Die Ausstellung hat es sich mittels einiger erstmals öffentlich gezeigter Objekte zur Aufgabe gemacht, neben dem Reisen als Erholungs- und Genusserlebnis auch die Bedeutung für Freuds theoretische Arbeit zu untersuchen und eröffnet damit völlig neue Blickwinkel auf die Urlaube und Arbeitsreisen Freuds.

Freuds Reisen

Die Zeit von Mitte der 1890er Jahre bis zum Beginn des Ersten Weltkriegs 1914 markiert den Höhepunkt der Reiseaktivitäten Freuds. Mehrwöchigen Familienurlauben in den österreichischen Alpen oder in Bayern folgten zumeist ausgedehnte Rundreisen in der Begleitung von Familienangehörigen oder Kollegen. Als begeisterter Anhänger der klassischen Kultur besuchte Sigmund Freud immer wieder Italien und auch Griechenland; seine Reisen führten ihn zudem nach Kroatien, England und in die Niederlande sowie 1909 in die Vereinigten Staaten. 1938 flüchtete die Familie vor den Nationalsozialisten über Paris nach London, wo er 83-jährig am 23. September 1939 verstarb. Seine Urlaube ebenso wie Reiseeindrücke aus der Kindheit hatten Einfluss auf die Theoriebildung und stellen einen bedeutenden Faktor in der Entwicklung der Psychoanalyse dar.

Alexander und Harry Freud

Die Ausstellung wird sich auch zwei bisher weniger bekannten Familienmitgliedern widmen: Alexander Freud (1866-1943) galt als einer der führenden Eisenbahnexperten der Monarchie und begleitete seinen Bruder Sigmund zwischen 1895 und 1904 regelmässig auf Reisen. An der k.u.k. Exportakademie hielt Alexander Freud Kurse über das Fracht- und Tarifwesen. 1904 publizierte er sein Werk Die Eisenbahntarife in ihren Beziehungen zur Handelspolitik und übernahm im selben Jahr als Alleininhaber die wöchentlich erscheinende Wirtschaftszeitschrift „Allgemeiner Tarif-Anzeiger" (ATA).

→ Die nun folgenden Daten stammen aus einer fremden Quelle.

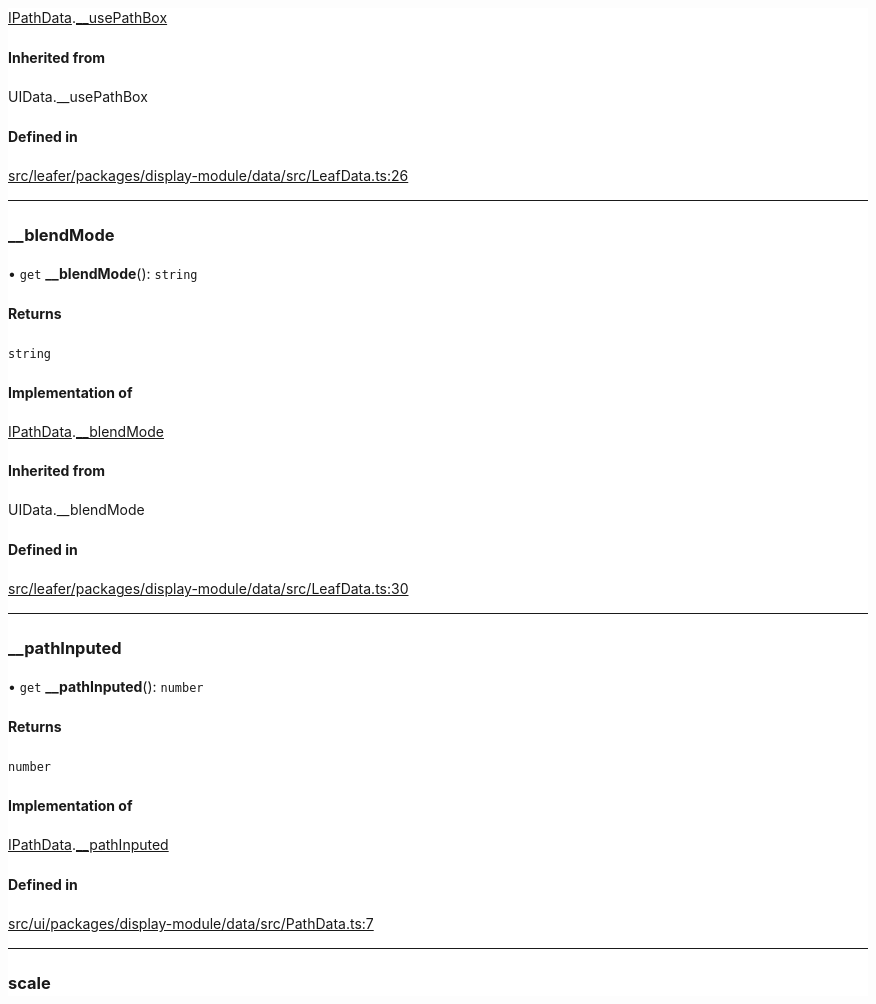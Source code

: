 [IPathData](../interfaces/IPathData.md).[__usePathBox](../interfaces/IPathData.md#__usepathbox)

#### Inherited from

UIData.\_\_usePathBox

#### Defined in

[src/leafer/packages/display-module/data/src/LeafData.ts:26](https://github.com/leaferjs/leafer/blob/c0a3cd1f6ba179c1348a90558ab02097cb535d9a/packages/display-module/data/src/LeafData.ts#L26)

___

### \_\_blendMode

• `get` **__blendMode**(): `string`

#### Returns

`string`

#### Implementation of

[IPathData](../interfaces/IPathData.md).[__blendMode](../interfaces/IPathData.md#__blendmode)

#### Inherited from

UIData.\_\_blendMode

#### Defined in

[src/leafer/packages/display-module/data/src/LeafData.ts:30](https://github.com/leaferjs/leafer/blob/c0a3cd1f6ba179c1348a90558ab02097cb535d9a/packages/display-module/data/src/LeafData.ts#L30)

___

### \_\_pathInputed

• `get` **__pathInputed**(): `number`

#### Returns

`number`

#### Implementation of

[IPathData](../interfaces/IPathData.md).[__pathInputed](../interfaces/IPathData.md#__pathinputed)

#### Defined in

[src/ui/packages/display-module/data/src/PathData.ts:7](https://github.com/leaferjs/leafer-ui/blob/60106e52e15189ef407f949c7d78e5668e97d1c6/packages/display-module/data/src/PathData.ts#L7)

___

### scale
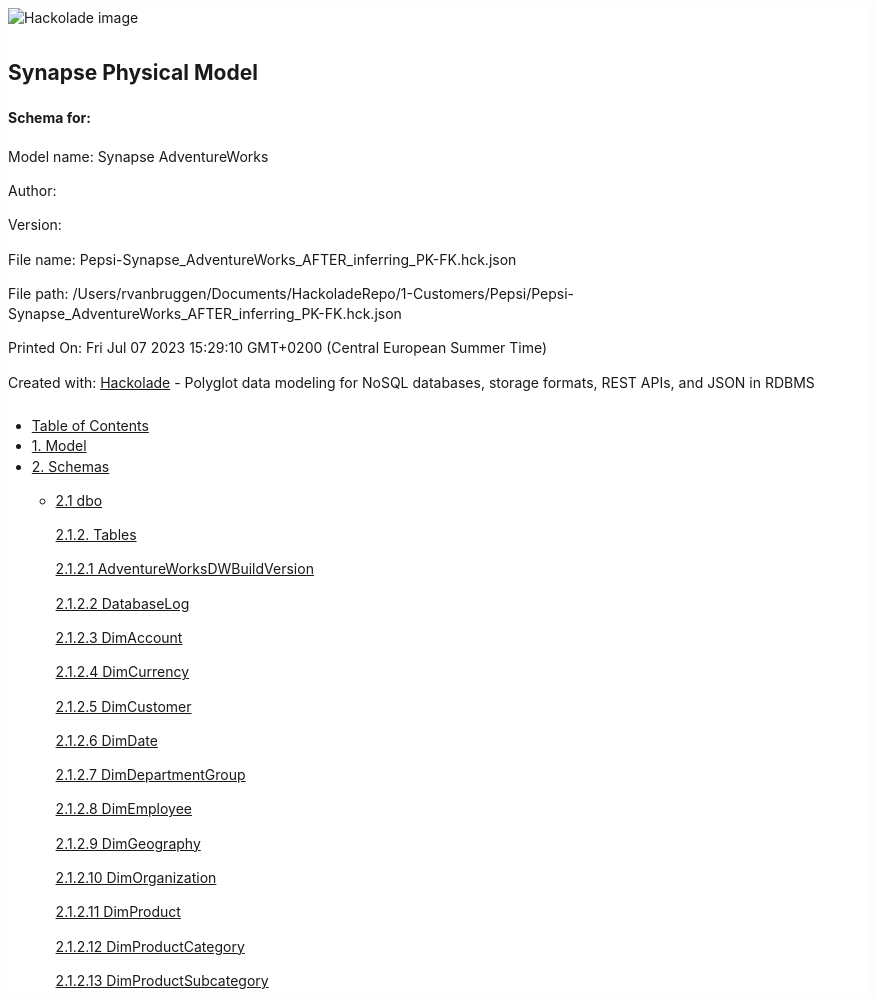      

### <a id="documentation-body"></a>

![Hackolade image](/adventureworksmodel-md/image1.png?raw=true)

Synapse Physical Model
----------------------

#### Schema for:

Model name: Synapse AdventureWorks

Author:

Version:

File name: Pepsi-Synapse\_AdventureWorks\_AFTER\_inferring\_PK-FK.hck.json

File path: /Users/rvanbruggen/Documents/HackoladeRepo/1-Customers/Pepsi/Pepsi-Synapse\_AdventureWorks\_AFTER\_inferring\_PK-FK.hck.json

Printed On: Fri Jul 07 2023 15:29:10 GMT+0200 (Central European Summer Time)

Created with: [Hackolade](https://hackolade.com/) - Polyglot data modeling for NoSQL databases, storage formats, REST APIs, and JSON in RDBMS

### <a id="contents"></a>

*   [Table of Contents](#contents)
*   [1\. Model](#model)
*   [2\. Schemas](#containers)
    *   [2.1 dbo](#c6f45cd0-bba6-11ea-91a7-efa8d96c78e7)
        
        [2.1.2. Tables](#c6f45cd0-bba6-11ea-91a7-efa8d96c78e7-children)
        
        [2.1.2.1 AdventureWorksDWBuildVersion](#c66e8b00-bba6-11ea-91a7-efa8d96c78e7)
        
        [2.1.2.2 DatabaseLog](#c66f2742-bba6-11ea-91a7-efa8d96c78e7)
        
        [2.1.2.3 DimAccount](#c66fc380-bba6-11ea-91a7-efa8d96c78e7)
        
        [2.1.2.4 DimCurrency](#c67038b3-bba6-11ea-91a7-efa8d96c78e7)
        
        [2.1.2.5 DimCustomer](#c6705fc3-bba6-11ea-91a7-efa8d96c78e7)
        
        [2.1.2.6 DimDate](#c6712313-bba6-11ea-91a7-efa8d96c78e7)
        
        [2.1.2.7 DimDepartmentGroup](#c6719843-bba6-11ea-91a7-efa8d96c78e7)
        
        [2.1.2.8 DimEmployee](#c671bf50-bba6-11ea-91a7-efa8d96c78e7)
        
        [2.1.2.9 DimGeography](#c672d0c2-bba6-11ea-91a7-efa8d96c78e7)
        
        [2.1.2.10 DimOrganization](#c6731ee3-bba6-11ea-91a7-efa8d96c78e7)
        
        [2.1.2.11 DimProduct](#c6736d03-bba6-11ea-91a7-efa8d96c78e7)
        
        [2.1.2.12 DimProductCategory](#c674f3a2-bba6-11ea-91a7-efa8d96c78e7)
        
        [2.1.2.13 DimProductSubcategory](#c6751ab2-bba6-11ea-91a7-efa8d96c78e7)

Harry Freud (1909-1968), Alexanders einziger Sohn, bereiste zwischen 1932 und 1939 jene europäischen Städte, die auch sein Onkel Sigmund ein gutes Vierteljahrhundert zuvor besucht hatte. Der leidenschaftliche Fotograf hielt neben privaten, politischen und alltäglichen Ereignissen und Begebenheiten auch seine Reisen fest. 1939 sah sich Harry gezwungen, in die USA zu emigrieren. Ein grosser Teil seines Nachlasses befindet sich im Besitz der Sigmund Freud Privatstiftung und wird in der Ausstellung gezeigt.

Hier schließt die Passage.